Parliament Speaker Ali Abdel Aal criticised on Monday a bill regulating “public conduct and morals” presented by member of parliament (MP) Ghada Agami, for interfering in people’s personal freedom.
The 10-article law, drafted by Agami, seeks to make citizens abide by “Egyptian society’s generally accepted code of conduct, morals, principles, and identity,” as stated in the constitution.
The law includes banning women from wearing tight or revealing jeans in public places. In response, Abdel Aal said, “We are a country that accepts everyone, and we must not get into personal matters.”
He also addressed all the members who signed the bill saying, “I am sure that those who signed the bill did not read it well.” However, he said that the bill can be referred to the committee of legislative affairs, as he cannot ban members from their right to draft a bill.
However, Abdel Aal elaborated that it is very difficult to discuss a law aimed at regulating “public conduct and morals” since morals are subjective and can’t fit everyone.
MP Mohamed Abu Hamed rejected the draft law saying that it is contrary to the constitution, adding that just talking about these things affects tourism and all aspects of life.

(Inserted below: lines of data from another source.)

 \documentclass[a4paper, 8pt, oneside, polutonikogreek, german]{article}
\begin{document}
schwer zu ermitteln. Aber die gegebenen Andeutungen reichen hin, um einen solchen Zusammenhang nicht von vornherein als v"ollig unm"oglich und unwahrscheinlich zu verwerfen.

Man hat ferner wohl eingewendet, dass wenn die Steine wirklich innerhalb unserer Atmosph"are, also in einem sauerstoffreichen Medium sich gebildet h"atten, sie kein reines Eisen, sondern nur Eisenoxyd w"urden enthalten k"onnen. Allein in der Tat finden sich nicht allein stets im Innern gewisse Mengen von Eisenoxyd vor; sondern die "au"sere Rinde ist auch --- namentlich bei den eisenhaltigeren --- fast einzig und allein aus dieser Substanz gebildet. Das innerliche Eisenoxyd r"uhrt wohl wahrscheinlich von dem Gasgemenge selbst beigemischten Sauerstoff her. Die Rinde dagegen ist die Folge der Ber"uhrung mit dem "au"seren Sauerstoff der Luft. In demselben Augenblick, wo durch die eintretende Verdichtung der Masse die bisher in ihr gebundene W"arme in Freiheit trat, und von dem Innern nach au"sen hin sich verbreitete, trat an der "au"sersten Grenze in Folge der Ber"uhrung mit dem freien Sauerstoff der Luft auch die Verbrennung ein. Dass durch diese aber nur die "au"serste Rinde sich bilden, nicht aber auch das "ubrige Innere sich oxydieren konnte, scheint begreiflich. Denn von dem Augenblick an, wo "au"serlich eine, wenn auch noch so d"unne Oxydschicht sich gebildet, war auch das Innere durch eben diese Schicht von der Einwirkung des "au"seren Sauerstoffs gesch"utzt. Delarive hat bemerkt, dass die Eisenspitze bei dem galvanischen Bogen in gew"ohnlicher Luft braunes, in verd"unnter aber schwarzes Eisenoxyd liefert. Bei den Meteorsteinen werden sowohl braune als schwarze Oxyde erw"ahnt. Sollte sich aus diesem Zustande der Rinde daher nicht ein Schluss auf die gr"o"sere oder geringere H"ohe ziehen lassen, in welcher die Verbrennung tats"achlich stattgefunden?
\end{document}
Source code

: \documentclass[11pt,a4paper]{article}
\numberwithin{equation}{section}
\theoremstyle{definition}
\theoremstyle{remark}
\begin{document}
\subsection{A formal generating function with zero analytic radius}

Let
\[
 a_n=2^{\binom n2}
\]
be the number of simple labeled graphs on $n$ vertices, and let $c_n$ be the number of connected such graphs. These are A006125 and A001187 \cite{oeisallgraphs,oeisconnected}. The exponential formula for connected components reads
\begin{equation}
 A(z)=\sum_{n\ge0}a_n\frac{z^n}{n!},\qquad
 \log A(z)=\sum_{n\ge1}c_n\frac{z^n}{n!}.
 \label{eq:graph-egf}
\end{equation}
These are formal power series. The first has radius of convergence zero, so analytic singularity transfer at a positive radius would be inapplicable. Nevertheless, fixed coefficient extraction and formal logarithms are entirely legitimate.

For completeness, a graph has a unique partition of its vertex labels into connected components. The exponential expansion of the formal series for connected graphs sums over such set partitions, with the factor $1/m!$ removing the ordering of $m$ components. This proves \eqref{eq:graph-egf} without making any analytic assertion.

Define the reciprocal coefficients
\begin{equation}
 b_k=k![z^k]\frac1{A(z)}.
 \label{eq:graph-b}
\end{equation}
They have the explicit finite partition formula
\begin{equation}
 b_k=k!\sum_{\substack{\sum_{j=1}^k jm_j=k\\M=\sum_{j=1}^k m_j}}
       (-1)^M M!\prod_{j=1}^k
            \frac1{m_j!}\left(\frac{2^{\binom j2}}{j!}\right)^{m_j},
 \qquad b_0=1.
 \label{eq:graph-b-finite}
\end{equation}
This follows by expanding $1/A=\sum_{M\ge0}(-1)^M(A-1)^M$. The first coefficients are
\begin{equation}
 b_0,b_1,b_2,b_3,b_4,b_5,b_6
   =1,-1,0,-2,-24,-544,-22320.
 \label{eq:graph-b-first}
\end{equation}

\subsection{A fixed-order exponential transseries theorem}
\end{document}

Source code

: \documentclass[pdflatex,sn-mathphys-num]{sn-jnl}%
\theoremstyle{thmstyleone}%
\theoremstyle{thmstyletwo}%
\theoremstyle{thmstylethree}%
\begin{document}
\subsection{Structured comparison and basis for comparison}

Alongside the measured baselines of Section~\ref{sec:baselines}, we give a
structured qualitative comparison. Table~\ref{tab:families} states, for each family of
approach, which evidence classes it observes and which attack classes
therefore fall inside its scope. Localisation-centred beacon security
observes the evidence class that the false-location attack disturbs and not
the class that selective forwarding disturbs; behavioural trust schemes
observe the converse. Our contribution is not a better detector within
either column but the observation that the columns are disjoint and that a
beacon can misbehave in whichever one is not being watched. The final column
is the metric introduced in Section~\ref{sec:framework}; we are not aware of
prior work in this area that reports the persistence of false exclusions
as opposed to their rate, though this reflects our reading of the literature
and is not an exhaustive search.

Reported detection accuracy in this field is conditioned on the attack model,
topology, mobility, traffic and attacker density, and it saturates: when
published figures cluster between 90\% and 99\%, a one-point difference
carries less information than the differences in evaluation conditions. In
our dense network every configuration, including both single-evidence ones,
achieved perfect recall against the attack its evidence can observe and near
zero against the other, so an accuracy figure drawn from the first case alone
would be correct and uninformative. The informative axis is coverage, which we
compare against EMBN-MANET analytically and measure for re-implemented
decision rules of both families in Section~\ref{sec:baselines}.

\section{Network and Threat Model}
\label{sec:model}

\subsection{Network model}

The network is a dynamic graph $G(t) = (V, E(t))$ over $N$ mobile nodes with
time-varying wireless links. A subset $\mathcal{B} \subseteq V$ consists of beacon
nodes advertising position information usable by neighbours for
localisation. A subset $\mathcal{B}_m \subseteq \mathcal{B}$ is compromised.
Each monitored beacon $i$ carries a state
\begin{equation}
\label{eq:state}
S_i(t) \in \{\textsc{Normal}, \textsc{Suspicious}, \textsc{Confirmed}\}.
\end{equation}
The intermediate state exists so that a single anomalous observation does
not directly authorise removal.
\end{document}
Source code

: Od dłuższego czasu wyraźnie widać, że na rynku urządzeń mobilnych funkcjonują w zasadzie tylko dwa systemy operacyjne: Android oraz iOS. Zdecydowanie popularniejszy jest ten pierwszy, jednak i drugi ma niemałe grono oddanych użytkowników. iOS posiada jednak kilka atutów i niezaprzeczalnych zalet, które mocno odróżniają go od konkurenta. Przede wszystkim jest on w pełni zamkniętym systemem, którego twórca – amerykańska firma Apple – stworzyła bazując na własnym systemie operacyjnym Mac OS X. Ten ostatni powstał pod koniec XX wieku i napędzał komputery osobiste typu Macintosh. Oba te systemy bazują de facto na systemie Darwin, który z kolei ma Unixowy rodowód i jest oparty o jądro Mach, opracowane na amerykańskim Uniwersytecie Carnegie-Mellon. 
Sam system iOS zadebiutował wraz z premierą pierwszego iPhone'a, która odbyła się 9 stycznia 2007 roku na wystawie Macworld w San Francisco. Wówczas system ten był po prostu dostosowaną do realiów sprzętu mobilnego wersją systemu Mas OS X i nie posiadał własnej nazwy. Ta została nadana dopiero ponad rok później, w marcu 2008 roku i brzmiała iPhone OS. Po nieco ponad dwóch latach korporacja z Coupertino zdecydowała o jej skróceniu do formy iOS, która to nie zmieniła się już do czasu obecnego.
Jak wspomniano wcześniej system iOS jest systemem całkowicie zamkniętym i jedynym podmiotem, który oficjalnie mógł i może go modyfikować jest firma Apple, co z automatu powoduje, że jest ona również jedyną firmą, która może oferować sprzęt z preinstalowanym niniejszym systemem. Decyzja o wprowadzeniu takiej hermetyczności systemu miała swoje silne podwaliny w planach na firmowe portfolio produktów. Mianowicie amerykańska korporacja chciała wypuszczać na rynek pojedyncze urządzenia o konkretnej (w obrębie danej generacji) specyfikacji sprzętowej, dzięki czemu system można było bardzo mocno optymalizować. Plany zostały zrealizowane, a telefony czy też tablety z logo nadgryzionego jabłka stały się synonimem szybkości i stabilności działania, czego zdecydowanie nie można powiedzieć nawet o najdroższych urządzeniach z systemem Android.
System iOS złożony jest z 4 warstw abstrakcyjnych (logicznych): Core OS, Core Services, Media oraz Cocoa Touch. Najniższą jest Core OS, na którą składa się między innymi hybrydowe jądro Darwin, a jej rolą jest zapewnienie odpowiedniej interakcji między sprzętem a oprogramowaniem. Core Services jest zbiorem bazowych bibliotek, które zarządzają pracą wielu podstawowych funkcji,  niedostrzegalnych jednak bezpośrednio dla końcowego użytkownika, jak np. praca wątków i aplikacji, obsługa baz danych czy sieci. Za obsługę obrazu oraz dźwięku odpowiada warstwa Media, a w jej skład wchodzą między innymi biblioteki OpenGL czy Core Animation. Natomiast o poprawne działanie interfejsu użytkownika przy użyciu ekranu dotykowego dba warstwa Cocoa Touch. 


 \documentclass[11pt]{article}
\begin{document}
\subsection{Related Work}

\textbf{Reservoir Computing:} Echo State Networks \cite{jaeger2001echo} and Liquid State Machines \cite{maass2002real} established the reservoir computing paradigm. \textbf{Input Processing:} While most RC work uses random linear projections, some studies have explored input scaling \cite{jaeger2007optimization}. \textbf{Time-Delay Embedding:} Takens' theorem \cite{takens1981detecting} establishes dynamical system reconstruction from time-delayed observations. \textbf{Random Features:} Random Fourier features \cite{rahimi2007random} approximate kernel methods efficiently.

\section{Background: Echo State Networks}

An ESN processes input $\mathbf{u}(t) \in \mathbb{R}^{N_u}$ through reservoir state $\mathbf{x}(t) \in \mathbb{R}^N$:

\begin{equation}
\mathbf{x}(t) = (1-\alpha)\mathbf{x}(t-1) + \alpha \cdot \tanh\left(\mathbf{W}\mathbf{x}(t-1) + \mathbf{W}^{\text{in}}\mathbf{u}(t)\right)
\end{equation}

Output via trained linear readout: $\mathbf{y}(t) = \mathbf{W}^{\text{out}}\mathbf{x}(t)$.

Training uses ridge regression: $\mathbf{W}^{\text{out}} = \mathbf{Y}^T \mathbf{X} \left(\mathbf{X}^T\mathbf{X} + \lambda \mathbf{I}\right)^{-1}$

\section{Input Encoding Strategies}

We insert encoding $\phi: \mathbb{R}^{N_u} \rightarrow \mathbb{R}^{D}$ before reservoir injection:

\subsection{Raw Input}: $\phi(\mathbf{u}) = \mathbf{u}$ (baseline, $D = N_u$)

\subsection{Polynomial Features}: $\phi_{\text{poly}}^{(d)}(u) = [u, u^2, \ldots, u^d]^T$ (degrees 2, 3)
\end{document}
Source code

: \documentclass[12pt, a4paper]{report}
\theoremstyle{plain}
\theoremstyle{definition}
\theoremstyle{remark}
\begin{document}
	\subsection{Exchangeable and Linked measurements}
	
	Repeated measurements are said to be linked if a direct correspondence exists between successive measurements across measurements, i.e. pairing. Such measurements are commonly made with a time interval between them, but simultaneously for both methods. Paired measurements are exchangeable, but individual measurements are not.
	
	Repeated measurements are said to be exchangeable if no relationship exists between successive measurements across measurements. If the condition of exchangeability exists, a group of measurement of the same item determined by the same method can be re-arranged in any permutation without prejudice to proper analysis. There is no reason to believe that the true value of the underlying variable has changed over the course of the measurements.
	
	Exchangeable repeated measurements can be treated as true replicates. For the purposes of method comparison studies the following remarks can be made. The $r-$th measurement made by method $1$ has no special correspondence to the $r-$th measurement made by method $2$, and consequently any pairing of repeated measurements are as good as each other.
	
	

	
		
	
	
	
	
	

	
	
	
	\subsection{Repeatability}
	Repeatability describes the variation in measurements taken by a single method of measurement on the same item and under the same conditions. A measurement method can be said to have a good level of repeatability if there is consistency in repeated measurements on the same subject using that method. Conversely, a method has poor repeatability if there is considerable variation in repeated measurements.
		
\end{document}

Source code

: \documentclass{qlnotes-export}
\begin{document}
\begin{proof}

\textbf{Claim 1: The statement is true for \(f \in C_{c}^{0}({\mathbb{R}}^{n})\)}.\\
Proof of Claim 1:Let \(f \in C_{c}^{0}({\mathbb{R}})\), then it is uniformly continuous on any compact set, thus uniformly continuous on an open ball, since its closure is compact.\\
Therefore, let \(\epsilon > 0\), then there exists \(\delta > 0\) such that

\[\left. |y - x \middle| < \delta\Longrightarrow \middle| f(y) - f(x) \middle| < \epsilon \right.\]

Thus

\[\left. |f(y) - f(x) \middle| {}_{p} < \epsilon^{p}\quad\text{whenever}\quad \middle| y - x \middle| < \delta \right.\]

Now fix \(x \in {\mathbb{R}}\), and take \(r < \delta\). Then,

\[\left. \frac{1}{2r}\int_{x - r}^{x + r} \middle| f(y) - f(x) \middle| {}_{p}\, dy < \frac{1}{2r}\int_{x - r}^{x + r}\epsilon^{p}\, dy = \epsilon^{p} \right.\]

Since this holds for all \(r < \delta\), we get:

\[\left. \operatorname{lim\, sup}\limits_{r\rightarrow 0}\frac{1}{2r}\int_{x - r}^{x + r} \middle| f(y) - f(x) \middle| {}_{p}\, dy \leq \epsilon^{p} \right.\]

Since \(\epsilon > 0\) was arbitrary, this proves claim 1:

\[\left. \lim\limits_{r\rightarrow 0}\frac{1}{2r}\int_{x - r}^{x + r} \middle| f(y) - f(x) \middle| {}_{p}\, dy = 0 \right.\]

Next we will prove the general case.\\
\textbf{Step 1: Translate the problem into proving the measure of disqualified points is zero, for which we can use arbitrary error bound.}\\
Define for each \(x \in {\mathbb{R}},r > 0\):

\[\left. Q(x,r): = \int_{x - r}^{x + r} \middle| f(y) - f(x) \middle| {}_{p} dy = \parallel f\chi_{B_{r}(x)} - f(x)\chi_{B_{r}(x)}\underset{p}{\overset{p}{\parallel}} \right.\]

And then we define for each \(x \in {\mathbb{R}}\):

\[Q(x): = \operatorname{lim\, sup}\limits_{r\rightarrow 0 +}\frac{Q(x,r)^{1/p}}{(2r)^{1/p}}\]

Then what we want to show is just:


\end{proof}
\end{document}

Agami said all citizens shall abide by that law whenever they go to public places, such as markets, cinemas, theatres, shopping malls, hotels, restaurants, playgrounds, clubs, roads, beaches, public means of transport, exhibitions, etc.
Agami’s bill resulted in controversy among MPs who said it violated Egypt’s 2014 constitution.
Agami had previously stirred up heated controversy when she drafted a law banning women from wearing the face veil in governmental institutions, but she had to withdraw the draft after facing a huge wave of criticism.